▸ **Task objective**
Up to and including the line that holds "- 게임 시작, 종료 버튼 추가", print the data exactly from its first line; do not print the pictures.

▸ **Supplied data**
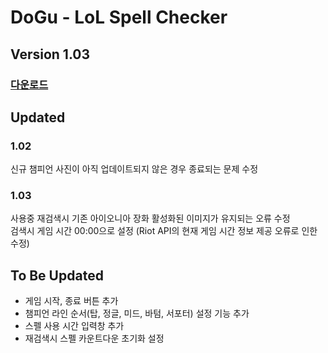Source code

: # DoGu - LoL Spell Checker  
## Version 1.03  
### [다운로드](https://github.com/Yoonkeee/DoGu/raw/master/DoGu%20v1.03.zip)
  
## Updated  
### 1.02  
신규 챔피언 사진이 아직 업데이트되지 않은 경우 종료되는 문제 수정  
### 1.03  
사용중 재검색시 기존 아이오니아 장화 활성화된 이미지가 유지되는 오류 수정  
검색시 게임 시간 00:00으로 설정 (Riot API의 현재 게임 시간 정보 제공 오류로 인한 수정)  

## To Be Updated  
- 게임 시작, 종료 버튼 추가  
- 챔피언 라인 순서(탑, 정글, 미드, 바텀, 서포터) 설정 기능 추가  
- 스펠 사용 시간 입력창 추가  
- 재검색시 스펠 카운트다운 초기화 설정  
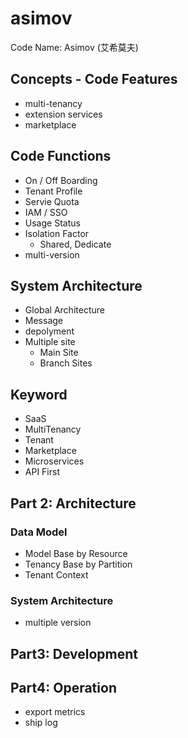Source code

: # asimov

Code Name: Asimov (艾希莫夫)

## Concepts - Code Features

- multi-tenancy
- extension services
- marketplace


## Code Functions

- On / Off Boarding 
- Tenant Profile
- Servie Quota
- IAM / SSO
- Usage Status
- Isolation Factor
    - Shared, Dedicate
- multi-version

## System Architecture

- Global Architecture
- Message
- depolyment
- Multiple site
    - Main Site
    - Branch Sites


## Keyword

- SaaS
- MultiTenancy
- Tenant
- Marketplace
- Microservices
- API First


## Part 2: Architecture

### Data Model

- Model Base by Resource
- Tenancy Base by Partition
- Tenant Context

### System Architecture

- multiple version


## Part3: Development



## Part4: Operation

- export metrics
- ship log

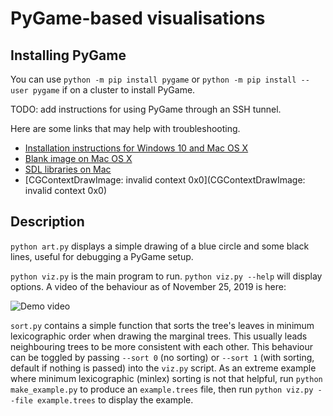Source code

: # PyGame-based visualisations

## Installing PyGame
You can use `python -m pip install pygame` or `python -m pip install --user pygame` if on a cluster to install PyGame.

TODO: add instructions for using PyGame through an SSH tunnel.

Here are some links that may help with troubleshooting.
- [Installation instructions for Windows 10 and Mac OS X](https://cs.hofstra.edu/docs/pages/guides/InstallingPygame.html)
- [Blank image on Mac OS X](https://github.com/pygame/pygame/issues/1250)
- [SDL libraries on Mac](http://pygame-users.25799.x6.nabble.com/SDL-for-Pygame-Mac-64-Almost-there-Please-help-td1827.html#a1836)
- [CGContextDrawImage: invalid context 0x0](CGContextDrawImage: invalid context 0x0)

## Description

`python art.py` displays a simple drawing of a blue circle and some black lines, useful for debugging a PyGame setup.

`python viz.py` is the main program to run. `python viz.py --help` will display options. A video of the behaviour as of November 25, 2019 is here:

![Demo video](https://github.com/brianzhang01/tskit-viz/raw/master/static/tskit-viz-demo.gif)

`sort.py` contains a simple function that sorts the tree's leaves in minimum lexicographic order when drawing the marginal trees. This usually leads neighbouring trees to be more consistent with each other. This behaviour can be toggled by passing `--sort 0` (no sorting) or `--sort 1` (with sorting, default if nothing is passed) into the `viz.py` script. As an extreme example where minimum lexicographic (minlex) sorting is not that helpful, run `python make_example.py` to produce an `example.trees` file, then run `python viz.py --file example.trees` to display the example.
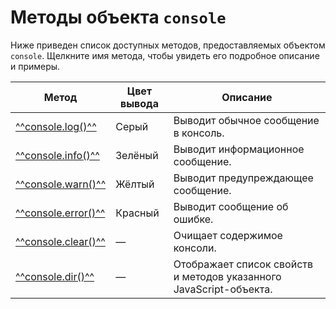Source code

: # Методы объекта `console`
Ниже приведен список доступных методов, предоставляемых объектом `console`. Щелкните имя метода, чтобы увидеть его подробное описание и примеры.

<!--start-->
| Метод                  | Цвет вывода       | Описание                                                                 |
|------------------------|-------------------|--------------------------------------------------------------------------|
| [^^console.log()^^](log.md)   | Серый             | Выводит обычное сообщение в консоль.                                    |
| [^^console.info()^^](info.md) | Зелёный           | Выводит информационное сообщение.                                       |
| [^^console.warn()^^](warn.md) | Жёлтый            | Выводит предупреждающее сообщение.                                      |
| [^^console.error()^^](error.md)| Красный           | Выводит сообщение об ошибке.                                            |
| [^^console.clear()^^](clear.md)| —                 | Очищает содержимое консоли.                                             |
| [^^console.dir()^^](dir.md)   | —  | Отображает список свойств и методов указанного JavaScript-объекта.      |
<!--end-->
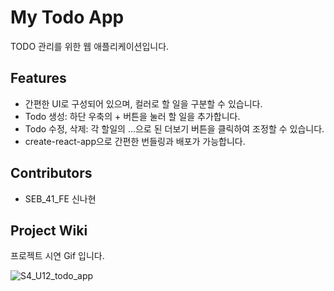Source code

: # My Todo App

TODO 관리를 위한 웹 애플리케이션입니다.

## Features

-   간편한 UI로 구성되어 있으며, 컬러로 할 일을 구분할 수 있습니다.
-   Todo 생성: 하단 우축의 + 버튼을 눌러 할 일을 추가합니다.
-   Todo 수정, 삭제: 각 할일의 ...으로 된 더보기 버튼을 클릭하여 조정할 수 있습니다.
-   create-react-app으로 간편한 번들링과 배포가 가능합니다.

## Contributors

-   SEB_41_FE 신나현

## Project Wiki

프로젝트 시연 Gif 입니다.

![S4_U12_todo_app](https://user-images.githubusercontent.com/35826626/208032061-db79c34d-e0aa-4d12-8cdd-1e9be390318c.gif)
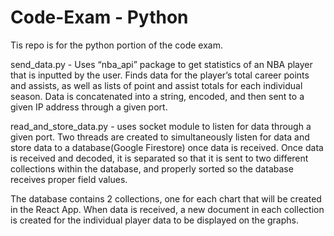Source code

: # Code-Exam - Python

Tis repo is for the python portion of the code exam.

send_data.py - Uses “nba_api” package to get statistics of an NBA player that is inputted by the user. Finds data for the player’s total career points and assists, as well as lists of  point and assist totals for each individual season. Data is concatenated into a string, encoded, and then sent to a given IP address through a given port.

read_and_store_data.py - uses socket module to listen for data through a given port. Two threads are created to simultaneously listen for data and store data to a database(Google Firestore) once data is received. Once data is received and decoded, it is separated so that it is sent to two different collections within the database, and properly sorted so the database receives proper field values.

The database contains 2 collections, one for each chart that will be created in the React App. When data is received, a new document in each collection is created for the individual player data to be displayed on the graphs.
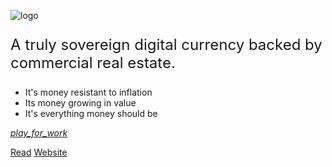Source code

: <!-- _coverpage.md -->

<!-- logo -->
![logo](/media/logo/logo_v2_funky.png)

<p style="font-size: 24px">A truly sovereign digital currency backed by commercial real estate.</p>

* It's money resistant to inflation
* Its money growing in value
* It's everything money should be

<div class="icon fixed-bottom"><a href="/#/?id=introduction"><i class="material-icons-outlined">play_for_work</i></a></div>

[Read](#introduction)
[Website](https://redcurry.co)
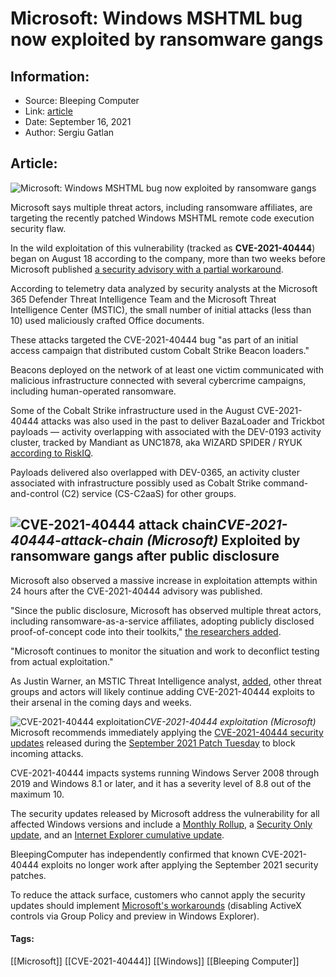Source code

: # Microsoft: Windows MSHTML bug now exploited by ransomware gangs
### 

## Information:
+ Source: Bleeping Computer
+ Link: [article](https://www.bleepingcomputer.com/news/microsoft/microsoft-windows-mshtml-bug-now-exploited-by-ransomware-gangs/)
+ Date: September 16, 2021
+ Author: Sergiu Gatlan


## Article:
![Microsoft: Windows MSHTML bug now exploited by ransomware gangs](https://www.bleepstatic.com/content/hl-images/2021/09/05/Microsoft--header.jpg)


Microsoft says multiple threat actors, including ransomware affiliates, are targeting the recently patched Windows MSHTML remote code execution security flaw.


In the wild exploitation of this vulnerability (tracked as **CVE-2021-40444**) began on August 18 according to the company, more than two weeks before Microsoft published [a security advisory with a partial workaround](https://www.bleepingcomputer.com/news/security/microsoft-shares-temp-fix-for-ongoing-office-365-zero-day-attacks/).


According to telemetry data analyzed by security analysts at the Microsoft 365 Defender Threat Intelligence Team and the Microsoft Threat Intelligence Center (MSTIC), the small number of initial attacks (less than 10) used maliciously crafted Office documents.


These attacks targeted the CVE-2021-40444 bug "as part of an initial access campaign that distributed custom Cobalt Strike Beacon loaders."


Beacons deployed on the network of at least one victim communicated with malicious infrastructure connected with several cybercrime campaigns, including human-operated ransomware.


Some of the Cobalt Strike infrastructure used in the August CVE-2021-40444 attacks was also used in the past to deliver BazaLoader and Trickbot payloads — activity overlapping with associated with the DEV-0193 activity cluster, tracked by Mandiant as UNC1878, aka WIZARD SPIDER / RYUK [according to RiskIQ](https://www.riskiq.com/blog/external-threat-management/wizard-spider-windows-0day-exploit/).


Payloads delivered also overlapped with DEV-0365, an activity cluster associated with infrastructure possibly used as Cobalt Strike command-and-control (C2) service (CS-C2aaS) for other groups.



![CVE-2021-40444 attack chain ](https://www.bleepstatic.com/images/news/u/1109292/2021/CVE-2021-40444-attack-chain%20.png)*CVE-2021-40444-attack-chain (Microsoft)​​​​*
Exploited by ransomware gangs after public disclosure
-----------------------------------------------------


Microsoft also observed a massive increase in exploitation attempts within 24 hours after the CVE-2021-40444 advisory was published.


"Since the public disclosure, Microsoft has observed multiple threat actors, including ransomware-as-a-service affiliates, adopting publicly disclosed proof-of-concept code into their toolkits," [the researchers added](https://www.microsoft.com/security/blog/2021/09/15/analyzing-attacks-that-exploit-the-mshtml-cve-2021-40444-vulnerability/).


"Microsoft continues to monitor the situation and work to deconflict testing from actual exploitation."


As Justin Warner, an MSTIC Threat Intelligence analyst, [added](https://twitter.com/sixdub/status/1438301447909748742), other threat groups and actors will likely continue adding CVE-2021-40444 exploits to their arsenal in the coming days and weeks.



![CVE-2021-40444 exploitation](https://www.bleepstatic.com/images/news/u/1109292/2021/CVE-2021-40444%20exploitation.png)*CVE-2021-40444 exploitation (Microsoft)*
Microsoft recommends immediately applying the [CVE-2021-40444 security updates](https://www.bleepingcomputer.com/news/microsoft/microsoft-fixes-windows-cve-2021-40444-mshtml-zero-day-bug/) released during the [September 2021 Patch Tuesday](https://www.bleepingcomputer.com/news/microsoft/microsoft-september-2021-patch-tuesday-fixes-2-zero-days-60-flaws/) to block incoming attacks.


CVE-2021-40444 impacts systems running Windows Server 2008 through 2019 and Windows 8.1 or later, and it has a severity level of 8.8 out of the maximum 10.


The security updates released by Microsoft address the vulnerability for all affected Windows versions and include a [Monthly Rollup](https://support.microsoft.com/en-us/topic/september-14-2021-kb5005633-monthly-rollup-cc6f560a-86da-4540-8bb1-df118fa45eb8), a [Security Only update](https://support.microsoft.com/en-us/topic/september-14-2021-kb5005615-security-only-update-78aa3b33-a4d9-49ad-bb28-1394943a3d7b), and an [Internet Explorer cumulative update](https://support.microsoft.com/en-us/topic/kb5005563-cumulative-security-update-for-internet-explorer-september-14-2021-1f0ae9ae-3a53-42b1-9627-9250c9c73ba8).


BleepingComputer has independently confirmed that known CVE-2021-40444 exploits no longer work after applying the September 2021 security patches.


To reduce the attack surface, customers who cannot apply the security updates should implement [Microsoft's workarounds](https://msrc.microsoft.com/update-guide/en-US/vulnerability/CVE-2021-40444/) (disabling ActiveX controls via Group Policy and preview in Windows Explorer).




#### Tags:
[[Microsoft]] [[CVE-2021-40444]] [[Windows]] [[Bleeping Computer]]
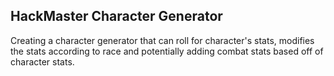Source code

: 
## HackMaster Character Generator

Creating a character generator that can roll for character's stats, modifies the stats according to race and potentially adding combat stats based off of character stats.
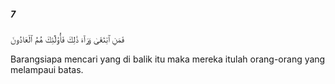 ##### 7

<span class="ayah">فَمَنِ ٱبْتَغَىٰ وَرَآءَ ذَٰلِكَ فَأُو۟لَٰٓئِكَ هُمُ ٱلْعَادُونَ</span>

<span class="ayah_translation">Barangsiapa mencari yang di balik itu maka mereka itulah orang-orang yang melampaui batas.</span>
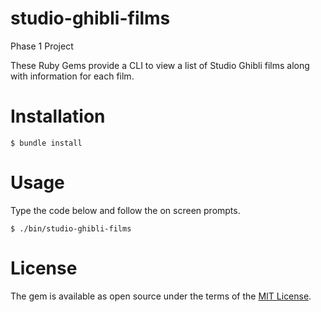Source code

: # studio-ghibli-films
Phase 1 Project

These Ruby Gems provide a CLI to view a list of Studio Ghibli films along with information for each film.

# Installation

    $ bundle install

# Usage

Type the code below and follow the on screen prompts.

    $ ./bin/studio-ghibli-films

# License

The gem is available as open source under the terms of the [MIT License](http://opensource.org/licenses/MIT).
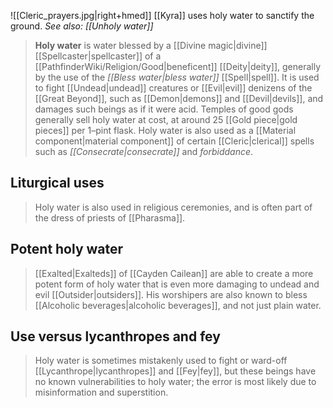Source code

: ![[Cleric_prayers.jpg|right+hmed]] 
 [[Kyra]] uses holy water to sanctify the ground.
*See also: [[Unholy water]]*
> **Holy water** is water blessed by a [[Divine magic|divine]] [[Spellcaster|spellcaster]] of a [[PathfinderWiki/Religion/Good|beneficent]] [[Deity|deity]], generally by the use of the *[[Bless water|bless water]]* [[Spell|spell]]. It is used to fight [[Undead|undead]] creatures or [[Evil|evil]] denizens of the [[Great Beyond]], such as [[Demon|demons]] and [[Devil|devils]], and damages such beings as if it were acid. Temples of good gods generally sell holy water at cost, at around 25 [[Gold piece|gold pieces]] per 1–pint flask. Holy water is also used as a [[Material component|material component]] of certain [[Cleric|clerical]] spells such as *[[Consecrate|consecrate]]* and *forbiddance*.



## Liturgical uses

> Holy water is also used in religious ceremonies, and is often part of the dress of priests of [[Pharasma]].


## Potent holy water

> [[Exalted|Exalteds]] of [[Cayden Cailean]] are able to create a more potent form of holy water that is even more damaging to undead and evil [[Outsider|outsiders]]. His worshipers are also known to bless [[Alcoholic beverages|alcoholic beverages]], and not just plain water.


## Use versus lycanthropes and fey

> Holy water is sometimes mistakenly used to fight or ward-off [[Lycanthrope|lycanthropes]] and [[Fey|fey]], but these beings have no known vulnerabilities to holy water; the error is most likely due to misinformation and superstition.







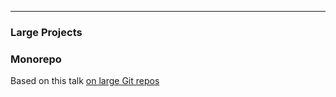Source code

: ---

### Large Projects

### Monorepo

 Based on this talk [on large Git repos](https://kapitel26.github.io/slides/2018-11-15-size-does-matter/)

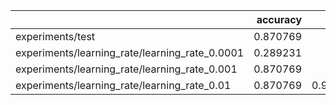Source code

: |                                                |   accuracy |     loss |
|:-----------------------------------------------|-----------:|---------:|
| experiments/test                               |   0.870769 | 2.0582   |
| experiments/learning_rate/learning_rate_0.0001 |   0.289231 | 2.1899   |
| experiments/learning_rate/learning_rate_0.001  |   0.870769 | 2.0582   |
| experiments/learning_rate/learning_rate_0.01   |   0.870769 | 0.919403 |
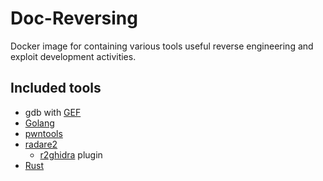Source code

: # Doc-Reversing

Docker image for containing various tools useful reverse engineering and exploit
development activities.

## Included tools

* gdb with [GEF](https://github.com/hugsy/gef)
* [Golang](https://go.dev/)
* [pwntools](https://github.com/Gallopsled/pwntools)
* [radare2](https://github.com/radareorg/radare2)
  * [r2ghidra](https://github.com/radareorg/r2ghidra) plugin
* [Rust](https://www.rust-lang.org/)
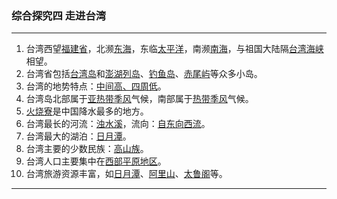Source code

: ### 综合探究四 走进台湾

---

1.  台湾西望<u>福建省</u>，北濒<u>东海</u>，东临<u>太平洋</u>，南濒<u>南海</u>，与祖国大陆隔<u>台湾海峡</u>相望。
2.  台湾省包括<u>台湾岛</u>和<u>澎湖列岛</u>、<u>钓鱼岛</u>、<u>赤尾屿</u>等众多小岛。
3.  台湾的地势特点：<u>中间高、四周低</u>。
4.  台湾岛北部属于<u>亚热带季风</u>气候，南部属于<u>热带季风</u>气候。
5.  <u>火烧寮</u>是中国降水最多的地方。
6.  台湾最长的河流：<u>浊水溪</u>，流向：<u>自东向西流</u>。
7.  台湾最大的湖泊：<u>日月潭</u>。
8.  台湾主要的少数民族：<u>高山族</u>。
9.  台湾人口主要集中在<u>西部平原地区</u>。
10. 台湾旅游资源丰富，如<u>日月潭</u>、<u>阿里山</u>、<u>太鲁阁</u>等。

---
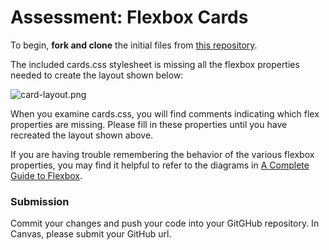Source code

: # Assessment: Flexbox Cards

To begin, **fork and clone** the initial files from [this repository](https://github.com/erics273/assessment-flexbox-cards).

The included cards.css stylesheet is missing all the flexbox properties needed to create the layout shown below:

![card-layout.png](https://i.snag.gy/bfi4Zp.jpg)

When you examine cards.css, you will find comments indicating which flex properties are missing. Please fill in these properties until you have recreated the layout shown above.

If you are having trouble remembering the behavior of the various flexbox properties, you may find it helpful to refer to the diagrams in [A Complete Guide to Flexbox](https://css-tricks.com/snippets/css/a-guide-to-flexbox/).

### Submission
Commit your changes and push your code into your GitGHub repository. In Canvas, please submit your
GitHub url.    
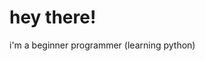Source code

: # hey there! 
i'm a beginner programmer (learning python)



<!--
**iyokkuz/iyokkuz** is a ✨ _special_ ✨ repository because its `README.md` (this file) appears on your GitHub profile.



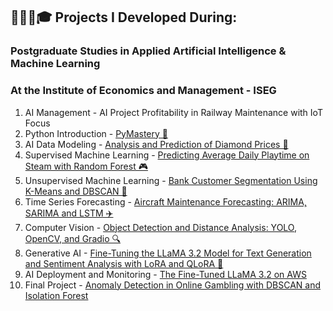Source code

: ## 🧑🏼‍💻🎓 Projects I Developed During:
### Postgraduate Studies in Applied Artificial Intelligence & Machine Learning
### At the Institute of Economics and Management - ISEG
 1. AI Management - AI Project Profitability in Railway Maintenance with IoT Focus
 2. Python Introduction - [PyMastery 🐍](https://github.com/miguelcaldeiraa/Postgrad_Python_Introduction.git)
 3. AI Data Modeling - [Analysis and Prediction of Diamond Prices 💎](https://github.com/miguelcaldeiraa/Postgrad_AI_Data_Modeling.git)
 3. Supervised Machine Learning - [Predicting Average Daily Playtime on Steam with Random Forest 🎮](https://github.com/miguelcaldeiraa/Postgrad_Supervised_Machine_Learning.git)
 4. Unsupervised Machine Learning - [Bank Customer Segmentation Using K-Means and DBSCAN 🏦](https://github.com/miguelcaldeiraa/Postgrad_Unsupervised_Machine_Learning.git)
 5. Time Series Forecasting - [Aircraft Maintenance Forecasting: ARIMA, SARIMA and LSTM ✈️](https://github.com/miguelcaldeiraa/Postgrad_Time_Series_Forecasting.git)
 6. Computer Vision - [Object Detection and Distance Analysis: YOLO, OpenCV, and Gradio 🔍](https://github.com/miguelcaldeiraa/Postgrad_Deep_Learning.git)
 7. Generative AI - [Fine-Tuning the LLaMA 3.2 Model for Text Generation and Sentiment Analysis with LoRA and QLoRA 🧠](https://github.com/miguelcaldeiraa/Postgrad_Generative_AI.git)
 8. AI Deployment and Monitoring - [The Fine-Tuned LLaMA 3.2 on AWS]()
 9. Final Project - [Anomaly Detection in Online Gambling with DBSCAN and Isolation Forest]()

     





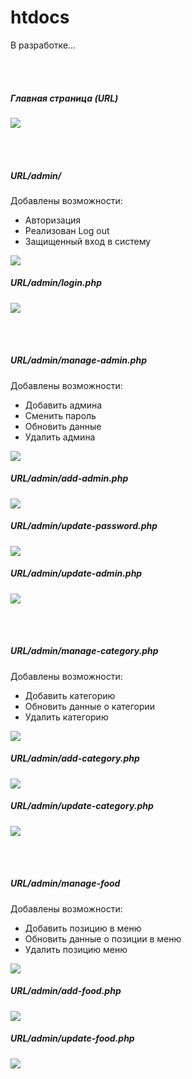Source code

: # htdocs

<p>В разработке...</p>

<br><br>

##### Главная страница (URL)

<img src="readme/1.png">

<br><br>

##### URL/admin/

<p>Добавлены возможности:</p>
<ul>
    <li>Авторизация</li>
    <li>Реализован Log out</li>
    <li>Защищенный вход в систему</li>
</ul>

<img src="readme/admin.png">

##### URL/admin/login.php

<img src="readme/login.png">

<br><br>

##### URL/admin/manage-admin.php</p>

<p>Добавлены возможности:</p>
<ul>
    <li>Добавить админа</li>
    <li>Сменить пароль</li>
    <li>Обновить данные</li>
    <li>Удалить админа</li>
</ul>

<img src="readme/manage-admin.png">

##### URL/admin/add-admin.php

<img src="readme/add-admin.png">

##### URL/admin/update-password.php

<img src="readme/update-password.png">

##### URL/admin/update-admin.php

<img src="readme/update-admin.png">

<br><br>

##### URL/admin/manage-category.php

<p>Добавлены возможности:</p>
<ul>
    <li>Добавить категорию</li>
    <li>Обновить данные о категории</li>
    <li>Удалить категорию</li>
</ul>

<img src="readme/manage-category.png">

##### URL/admin/add-category.php

<img src="readme/add-category.png">

##### URL/admin/update-category.php

<img src="readme/update-category.png">

<br><br>

##### URL/admin/manage-food

<p>Добавлены возможности:</p>
<ul>
    <li>Добавить позицию в меню</li>
    <li>Обновить данные о позиции в меню</li>
    <li>Удалить позицию меню</li>
</ul>


<img src="readme/manage-food.png">

##### URL/admin/add-food.php

<img src="readme/add-food.png">

##### URL/admin/update-food.php

<img src="readme/update-food.png">

<br><br>

<p></p>
<p></p>
<p></p>
<p></p>
<p></p>
<p></p>
<p></p>
<p></p>
<p></p>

▸ **Exercise answer**
Source code

: # DoGu - LoL Spell Checker  
## Version 1.03  
### [다운로드](https://github.com/Yoonkeee/DoGu/raw/master/DoGu%20v1.03.zip)
  
## Updated  
### 1.02  
신규 챔피언 사진이 아직 업데이트되지 않은 경우 종료되는 문제 수정  
### 1.03  
사용중 재검색시 기존 아이오니아 장화 활성화된 이미지가 유지되는 오류 수정  
검색시 게임 시간 00:00으로 설정 (Riot API의 현재 게임 시간 정보 제공 오류로 인한 수정)  

## To Be Updated  
- 게임 시작, 종료 버튼 추가  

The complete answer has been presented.